◆ Description of the task ◆
Only a number is wanted here: how many lines in the entries below contain the word "that".

========================================================================

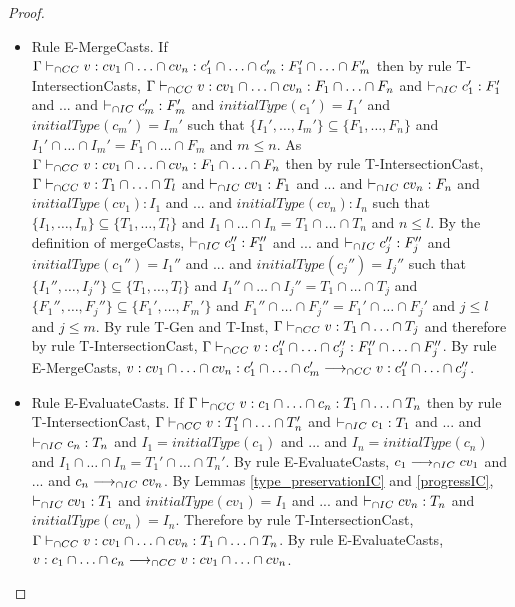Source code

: \documentclass[a4paper]{article}
\begin{document}
\begin{proof}
\begin{itemize}
    \item Rule E-MergeCasts.
    If $\Gamma \vdash_{\cap CC} v : cv_1 \cap \ldots \cap cv_n : c_1' \cap \ldots \cap c_m' : F_1' \cap \ldots \cap F_m'$ then by rule T-IntersectionCasts, $\Gamma \vdash_{\cap CC} v : cv_1 \cap \ldots \cap cv_n : F_1 \cap \ldots \cap F_n$ and $\vdash_{\cap IC} c_1' : F_1'$ and ... and $\vdash_{\cap IC} c_m' : F_m'$ and $initialType(c_1') = I_1'$ and $initialType(c_m') = I_m'$ such that $\{I_1', \ldots, I_m'\} \subseteq \{F_1, \ldots, F_n\}$ and $I_1' \cap \ldots \cap I_m' = F_1 \cap \ldots \cap F_m$ and $m \leq n$.
    As $\Gamma \vdash_{\cap CC} v : cv_1 \cap \ldots \cap cv_n : F_1 \cap \ldots \cap F_n$ then by rule T-IntersectionCast, $\Gamma \vdash_{\cap CC} v : T_1 \cap \ldots \cap T_l$ and $\vdash_{\cap IC} cv_1 : F_1$ and ... and $\vdash_{\cap IC} cv_n : F_n$ and $initialType(cv_1) : I_1$ and ... and $initialType(cv_n) : I_n$ such that $\{I_1, \ldots, I_n\} \subseteq \{T_1, \ldots, T_l\}$ and $I_1 \cap \ldots \cap I_n = T_1 \cap \ldots \cap T_n$ and $n \leq l$.
    By the definition of mergeCasts, $\vdash_{\cap IC} c_1'' : F_1''$ and ... and $\vdash_{\cap IC} c_j'' : F_j''$ and $initialType(c_1'') = I_1''$ and ... and $initialType(c_j'') = I_j''$ such that $\{I_1'', \ldots, I_j''\} \subseteq \{T_1, \ldots, T_l\}$ and $I_1'' \cap \ldots \cap I_j'' = T_1 \cap \ldots \cap T_j$ and $\{F_1'', \ldots, F_j''\} \subseteq \{F_1', \ldots, F_m'\}$ and $F_1'' \cap \ldots \cap F_j'' = F_1' \cap \ldots \cap F_j'$ and $j \leq l$ and $j \leq m$.
    By rule T-Gen and T-Inst, $\Gamma \vdash_{\cap CC} v : T_1 \cap \ldots \cap T_j$ and therefore by rule T-IntersectionCast, $\Gamma \vdash_{\cap CC} v : c_1'' \cap \ldots \cap c_j'' : F_1'' \cap \ldots \cap F_j''$.
    By rule E-MergeCasts, $v : cv_1 \cap \ldots \cap cv_n : c_1' \cap \ldots \cap c_m' \longrightarrow_{\cap CC} v : c_1'' \cap \ldots \cap c_j''$.
    \item Rule E-EvaluateCasts.
    If $\Gamma \vdash_{\cap CC} v : c_1 \cap \ldots \cap c_n : T_1 \cap \ldots \cap T_n$ then by rule T-IntersectionCast, $\Gamma \vdash_{\cap CC} v : T_1' \cap \ldots \cap T_n'$ and $\vdash_{\cap IC} c_1 : T_1$ and ... and $\vdash_{\cap IC} c_n : T_n$ and $I_1 = initialType(c_1)$ and ... and $I_n = initialType(c_n)$ and $I_1 \cap \ldots \cap I_n = T_1' \cap \ldots \cap T_n'$.
    By rule E-EvaluateCasts, $c_1 \longrightarrow_{\cap IC} cv_1$ and ... and $c_n \longrightarrow_{\cap IC} cv_n$.
    By Lemmas \ref{type_preservationIC} and \ref{progressIC}, $\vdash_{\cap IC} cv_1 : T_1$ and $initialType(cv_1) = I_1$ and ... and $\vdash_{\cap IC} cv_n : T_n$ and $initialType(cv_n) = I_n$.
    Therefore by rule T-IntersectionCast, $\Gamma \vdash_{\cap CC} v : cv_1 \cap \ldots \cap cv_n : T_1 \cap \ldots \cap T_n$.
    By rule E-EvaluateCasts, $v : c_1 \cap \ldots \cap c_n \longrightarrow_{\cap CC} v : cv_1 \cap \ldots \cap cv_n$.

\end{itemize}
\end{proof}
\end{document}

========================================================================

◆ Problem solution ◆
3